A protagonista é Val, uma empregada doméstica que mora na casa de seus patrões em São Paulo e que deixou sua única filha, Jéssica, em Pernambuco após seu divórcio. As primeiras cenas deixam clara a personalidade da empregada e sua abstinência pelo fato de ser mãe e não ter um filho para cuidar, motivo pelo qual acaba apadrinhando o filho de seus chefes. Regina Casé transmite muito bem os sentimentos de Val, que é, de certo modo, ingênua sobre tudo ao seu redor e acredita quando dizem que ela é “quase” da família.
A reviravolta acontece no momento em que Val recebe um telefonema de sua filha, que não vê há mais de uma década, dizendo que está indo passar um tempo em São Paulo para poder prestar o vestibular. Jéssica chega e causa uma pequena revolução: ao descobrir que sua mãe mora no pior quarto da casa, com situação precária em comparação ao resto do lugar, ela logo entra em conflito com a mãe. A garota não concorda com a forma como Val é tratada e com o fato de que Val aceita tudo com total normalidade.
Isso desencadeia o descontentamento principalmente de Bárbara, chefe e dona da casa. Ela logo vê que, ao ter permitido que Jéssica ficasse um tempo com eles, colocou em jogo toda a mordomia que a família tinha com Val.

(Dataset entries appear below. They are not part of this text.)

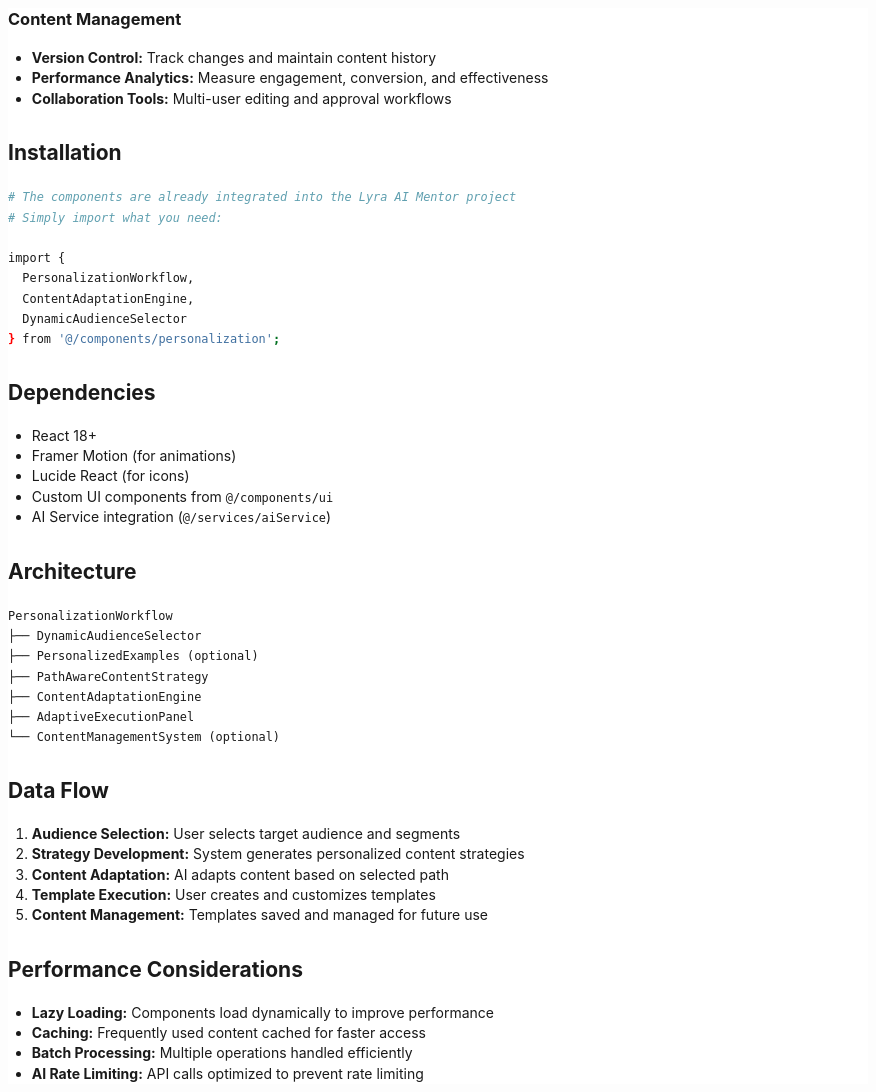 ### Content Management
- **Version Control:** Track changes and maintain content history
- **Performance Analytics:** Measure engagement, conversion, and effectiveness
- **Collaboration Tools:** Multi-user editing and approval workflows

## Installation

```bash
# The components are already integrated into the Lyra AI Mentor project
# Simply import what you need:

import { 
  PersonalizationWorkflow,
  ContentAdaptationEngine,
  DynamicAudienceSelector 
} from '@/components/personalization';
```

## Dependencies

- React 18+
- Framer Motion (for animations)
- Lucide React (for icons)
- Custom UI components from `@/components/ui`
- AI Service integration (`@/services/aiService`)

## Architecture

```
PersonalizationWorkflow
├── DynamicAudienceSelector
├── PersonalizedExamples (optional)
├── PathAwareContentStrategy
├── ContentAdaptationEngine
├── AdaptiveExecutionPanel
└── ContentManagementSystem (optional)
```

## Data Flow

1. **Audience Selection:** User selects target audience and segments
2. **Strategy Development:** System generates personalized content strategies
3. **Content Adaptation:** AI adapts content based on selected path
4. **Template Execution:** User creates and customizes templates
5. **Content Management:** Templates saved and managed for future use

## Performance Considerations

- **Lazy Loading:** Components load dynamically to improve performance
- **Caching:** Frequently used content cached for faster access
- **Batch Processing:** Multiple operations handled efficiently
- **AI Rate Limiting:** API calls optimized to prevent rate limiting
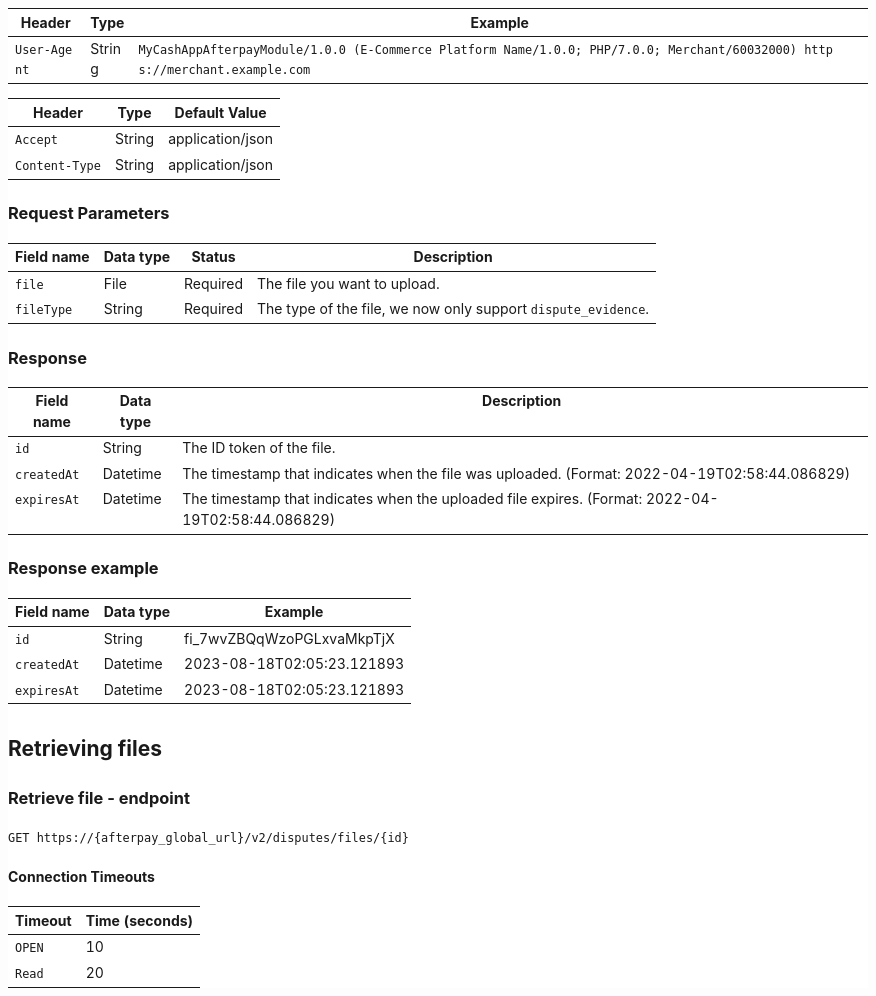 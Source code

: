 | Header | Type | Example |
|------------|-----------|---------------------|
| `User-Agent`| String | `MyCashAppAfterpayModule/1.0.0 (E-Commerce Platform Name/1.0.0; PHP/7.0.0; Merchant/60032000) https://merchant.example.com` |

| Header | Type | Default Value        |
|------------|-----------|------------------|
| `Accept`   | String    | application/json |
| `Content-Type` | String | application/json|

### Request Parameters

| Field name | Data type | Status|Description                                                   |
|------------|-----------|---|------------------------------------------------------------|
| `file`       | File      | Required | The file you want to upload.                                       |
| `fileType`   | String    | Required | The type of the file, we now only support `dispute_evidence`. |

### Response

| Field name | Data type | Description                                                                      |
|------------|-----------|----------------------------------------------------------------------------------|
| `id`        | String    | The ID token of the file.                                                         |
| `createdAt`  | Datetime  | The timestamp that indicates when the file was uploaded. (Format: 2022-04-19T02:58:44.086829)            |
| `expiresAt`  | Datetime  | The timestamp that indicates when the uploaded file expires. (Format: 2022-04-19T02:58:44.086829) |

### Response example

| Field name | Data type | Example                    |
| ---------- | --------- | -------------------------- |
| `id`       | String    | fi_7wvZBQqWzoPGLxvaMkpTjX  |
| `createdAt`| Datetime  | 2023-08-18T02:05:23.121893 |
| `expiresAt`| Datetime  | 2023-08-18T02:05:23.121893 |

## Retrieving files

### Retrieve file - endpoint

```
GET https://{afterpay_global_url}/v2/disputes/files/{id}
```
#### Connection Timeouts
| Timeout | Time (seconds) |
|------------|-----------|
| `OPEN`       | 10    | 
| `Read `       | 20    | 
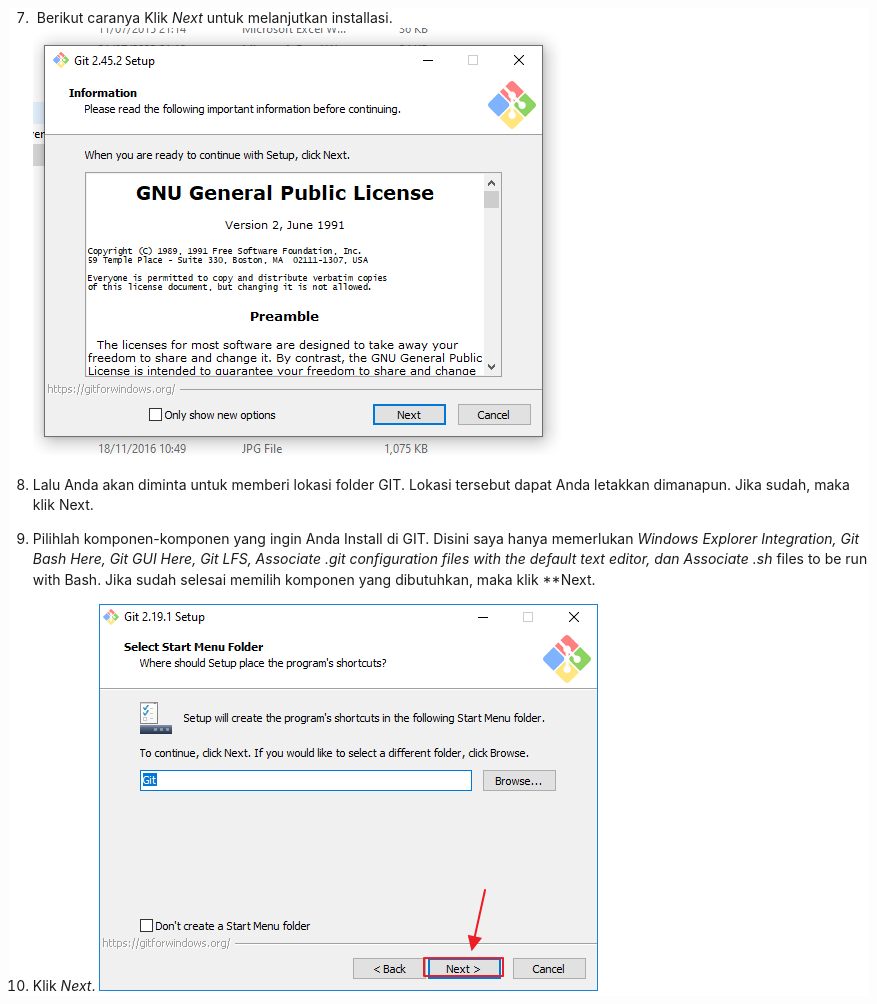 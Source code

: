 7.  Berikut caranya Klik *Next* untuk melanjutkan installasi.
![300](assets/git5.png)
8. Lalu Anda akan diminta untuk memberi lokasi folder GIT. Lokasi tersebut dapat Anda letakkan dimanapun. Jika sudah, maka klik Next.

9. Pilihlah komponen-komponen yang ingin Anda Install di GIT. Disini saya hanya memerlukan *Windows Explorer Integration, Git Bash Here, Git GUI Here, Git LFS, Associate .git configuration files with the default text editor, dan Associate .sh* files to be run with Bash. Jika sudah selesai memilih komponen yang dibutuhkan, maka klik **Next.

10. Klik *Next*.
![300](assets/5-6.png)
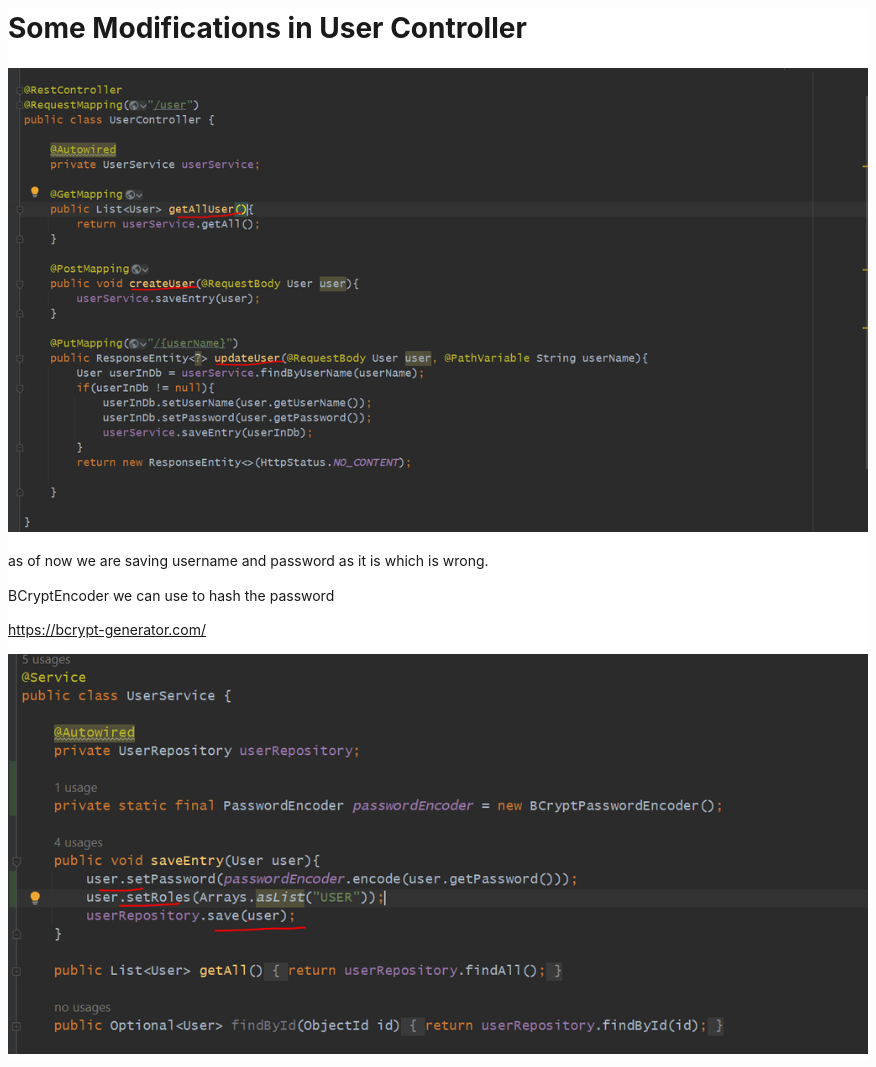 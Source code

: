 
Some Modifications in User Controller
=====================================

![img_53.png](img_53.png)

as of now we are saving username and password as it is which is wrong.

BCryptEncoder we can use to hash the password

https://bcrypt-generator.com/

![img_55.png](img_55.png)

Além da boa performance de Regina Casé, há muito mérito para Camila Márdila, que soube interpretar com sutileza o papel da menina que vê pela primeira vez uma cidade grande. Sua relação com Val também é muito bem pensada: pelo fato de ter crescido afastada, Jéssica nunca se dirige à empregada como mãe.
Que Horas Ela Volta é o tipo de obra que arranca risadas, mas também causa identificação e constrangimento. Quantas pessoas de classe média que irão ver esse filme não têm, em casa, uma situação igual ou muito parecida? O quanto o conceito de “empregada doméstica” evoluiu para se tornar uma forma bonita de chamar alguém que, no fundo, foi relegado ao papel da servidão? São reflexões que o filme causa.
Vale a pena ver essa pérola no cinema brasileiro não apenas pelo roteiro e/ou pela crítica social, mas por ser, sem nenhum “porém”, uma grande obra.